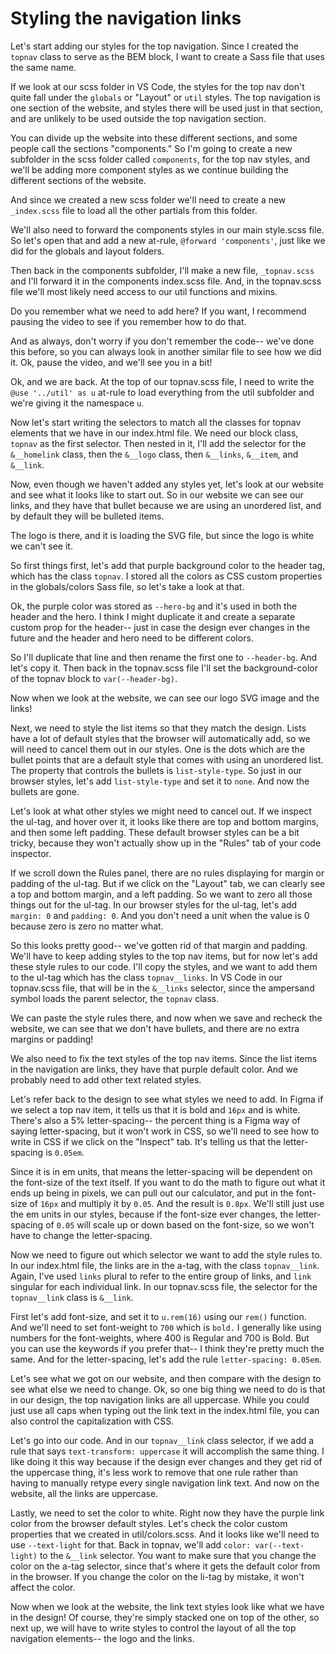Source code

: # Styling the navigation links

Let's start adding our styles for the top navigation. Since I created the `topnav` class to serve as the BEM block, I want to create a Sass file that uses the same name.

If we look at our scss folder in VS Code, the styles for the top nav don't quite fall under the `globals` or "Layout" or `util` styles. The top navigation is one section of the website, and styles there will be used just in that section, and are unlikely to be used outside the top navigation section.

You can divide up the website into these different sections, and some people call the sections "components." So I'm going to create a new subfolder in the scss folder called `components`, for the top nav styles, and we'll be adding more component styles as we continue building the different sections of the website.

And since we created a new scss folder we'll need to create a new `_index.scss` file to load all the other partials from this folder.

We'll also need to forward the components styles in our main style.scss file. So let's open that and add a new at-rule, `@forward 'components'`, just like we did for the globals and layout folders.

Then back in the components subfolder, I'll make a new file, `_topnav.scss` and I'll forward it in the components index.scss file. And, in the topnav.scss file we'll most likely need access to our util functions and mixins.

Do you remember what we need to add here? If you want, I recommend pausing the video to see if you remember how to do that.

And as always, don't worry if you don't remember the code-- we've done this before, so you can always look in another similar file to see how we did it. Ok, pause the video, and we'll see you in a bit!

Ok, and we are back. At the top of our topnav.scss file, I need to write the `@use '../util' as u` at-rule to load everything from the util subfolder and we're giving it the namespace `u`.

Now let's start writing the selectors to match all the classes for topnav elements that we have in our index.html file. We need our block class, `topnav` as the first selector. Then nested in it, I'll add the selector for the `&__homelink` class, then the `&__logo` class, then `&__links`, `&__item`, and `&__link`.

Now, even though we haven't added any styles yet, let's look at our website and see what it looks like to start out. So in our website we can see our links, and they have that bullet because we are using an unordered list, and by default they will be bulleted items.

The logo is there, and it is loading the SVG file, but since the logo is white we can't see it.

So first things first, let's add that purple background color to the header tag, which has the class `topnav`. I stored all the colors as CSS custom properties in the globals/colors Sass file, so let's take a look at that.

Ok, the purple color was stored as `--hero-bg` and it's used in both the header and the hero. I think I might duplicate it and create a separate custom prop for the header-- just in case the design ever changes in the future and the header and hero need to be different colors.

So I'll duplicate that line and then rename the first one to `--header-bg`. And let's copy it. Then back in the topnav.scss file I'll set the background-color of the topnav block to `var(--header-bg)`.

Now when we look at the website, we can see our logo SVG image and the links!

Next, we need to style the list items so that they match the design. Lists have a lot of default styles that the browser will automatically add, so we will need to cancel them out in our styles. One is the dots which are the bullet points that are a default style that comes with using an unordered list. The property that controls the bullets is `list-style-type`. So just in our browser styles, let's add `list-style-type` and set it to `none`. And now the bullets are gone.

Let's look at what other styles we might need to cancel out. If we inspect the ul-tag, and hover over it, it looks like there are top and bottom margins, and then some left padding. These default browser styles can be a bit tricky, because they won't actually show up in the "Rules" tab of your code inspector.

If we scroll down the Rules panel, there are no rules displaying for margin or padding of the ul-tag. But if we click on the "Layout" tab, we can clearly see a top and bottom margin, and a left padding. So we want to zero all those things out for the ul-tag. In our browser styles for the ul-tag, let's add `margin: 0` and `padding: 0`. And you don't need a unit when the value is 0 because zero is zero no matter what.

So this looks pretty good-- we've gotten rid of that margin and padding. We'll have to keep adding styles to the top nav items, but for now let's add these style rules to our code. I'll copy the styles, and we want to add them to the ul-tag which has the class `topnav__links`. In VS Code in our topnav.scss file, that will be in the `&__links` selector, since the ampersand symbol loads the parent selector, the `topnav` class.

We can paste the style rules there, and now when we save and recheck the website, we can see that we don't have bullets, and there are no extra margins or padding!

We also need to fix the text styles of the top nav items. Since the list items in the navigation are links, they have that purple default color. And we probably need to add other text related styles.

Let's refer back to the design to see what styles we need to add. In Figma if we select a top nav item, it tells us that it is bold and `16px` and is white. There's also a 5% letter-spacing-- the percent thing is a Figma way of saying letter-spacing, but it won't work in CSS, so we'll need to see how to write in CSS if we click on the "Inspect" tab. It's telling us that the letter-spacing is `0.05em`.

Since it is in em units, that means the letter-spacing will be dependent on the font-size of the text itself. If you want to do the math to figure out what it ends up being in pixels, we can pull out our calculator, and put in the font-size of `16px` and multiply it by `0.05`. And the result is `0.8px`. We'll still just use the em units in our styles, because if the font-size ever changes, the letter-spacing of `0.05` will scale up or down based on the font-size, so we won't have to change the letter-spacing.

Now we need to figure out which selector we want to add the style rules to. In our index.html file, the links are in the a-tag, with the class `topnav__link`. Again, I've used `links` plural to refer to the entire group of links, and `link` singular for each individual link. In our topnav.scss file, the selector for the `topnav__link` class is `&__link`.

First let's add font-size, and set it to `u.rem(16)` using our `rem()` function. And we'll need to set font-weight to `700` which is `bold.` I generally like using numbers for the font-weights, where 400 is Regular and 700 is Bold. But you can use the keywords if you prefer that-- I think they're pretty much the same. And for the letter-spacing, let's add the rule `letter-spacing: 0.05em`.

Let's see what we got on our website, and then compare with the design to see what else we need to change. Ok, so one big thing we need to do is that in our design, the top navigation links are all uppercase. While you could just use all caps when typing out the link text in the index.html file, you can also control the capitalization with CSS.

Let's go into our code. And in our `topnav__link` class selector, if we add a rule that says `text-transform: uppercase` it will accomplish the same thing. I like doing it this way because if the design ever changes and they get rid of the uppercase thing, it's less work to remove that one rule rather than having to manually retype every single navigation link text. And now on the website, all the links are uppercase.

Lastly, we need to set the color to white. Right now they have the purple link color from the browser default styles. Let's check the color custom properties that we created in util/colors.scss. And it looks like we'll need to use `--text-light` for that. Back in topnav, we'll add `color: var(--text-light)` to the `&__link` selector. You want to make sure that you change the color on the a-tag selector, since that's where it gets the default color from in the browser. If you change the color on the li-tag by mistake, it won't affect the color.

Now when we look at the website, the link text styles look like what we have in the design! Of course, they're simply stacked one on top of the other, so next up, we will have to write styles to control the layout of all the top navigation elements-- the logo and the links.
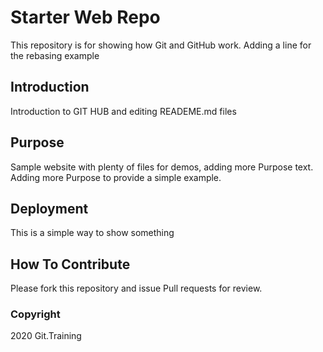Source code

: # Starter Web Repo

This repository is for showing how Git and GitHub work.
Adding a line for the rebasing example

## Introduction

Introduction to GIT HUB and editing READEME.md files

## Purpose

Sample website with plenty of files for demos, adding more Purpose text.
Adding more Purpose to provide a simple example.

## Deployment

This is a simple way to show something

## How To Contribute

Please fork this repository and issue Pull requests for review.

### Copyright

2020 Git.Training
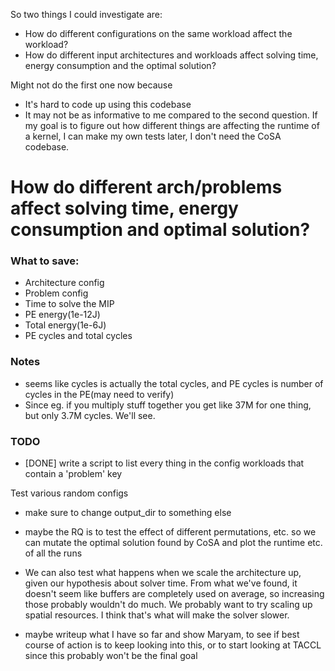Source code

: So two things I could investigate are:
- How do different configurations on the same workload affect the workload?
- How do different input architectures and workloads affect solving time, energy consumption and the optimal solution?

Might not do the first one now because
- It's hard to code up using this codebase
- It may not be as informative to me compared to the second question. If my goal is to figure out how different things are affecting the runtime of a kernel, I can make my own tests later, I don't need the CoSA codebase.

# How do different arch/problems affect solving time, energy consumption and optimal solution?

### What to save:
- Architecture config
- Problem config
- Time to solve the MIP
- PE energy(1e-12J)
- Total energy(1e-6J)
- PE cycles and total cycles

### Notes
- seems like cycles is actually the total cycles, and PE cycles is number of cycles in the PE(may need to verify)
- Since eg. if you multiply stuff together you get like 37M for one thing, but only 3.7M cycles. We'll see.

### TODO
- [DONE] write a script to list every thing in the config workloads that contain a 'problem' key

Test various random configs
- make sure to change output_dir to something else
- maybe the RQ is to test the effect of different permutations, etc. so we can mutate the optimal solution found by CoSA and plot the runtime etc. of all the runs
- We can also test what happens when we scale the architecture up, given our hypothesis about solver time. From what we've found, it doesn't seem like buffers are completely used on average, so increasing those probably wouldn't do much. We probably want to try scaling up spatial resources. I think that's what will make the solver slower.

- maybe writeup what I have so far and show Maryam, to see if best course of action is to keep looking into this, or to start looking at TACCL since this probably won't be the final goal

• **WHAT IS NEEDED**: Transcribe each line of the data above, unaltered, from the one where "Might not do the first one now because" appears to the one where "- It may not" appears, inclusive of both.

• **WRITTEN SOLUTION**:
Might not do the first one now because
- It's hard to code up using this codebase
- It may not be as informative to me compared to the second question. If my goal is to figure out how different things are affecting the runtime of a kernel, I can make my own tests later, I don't need the CoSA codebase.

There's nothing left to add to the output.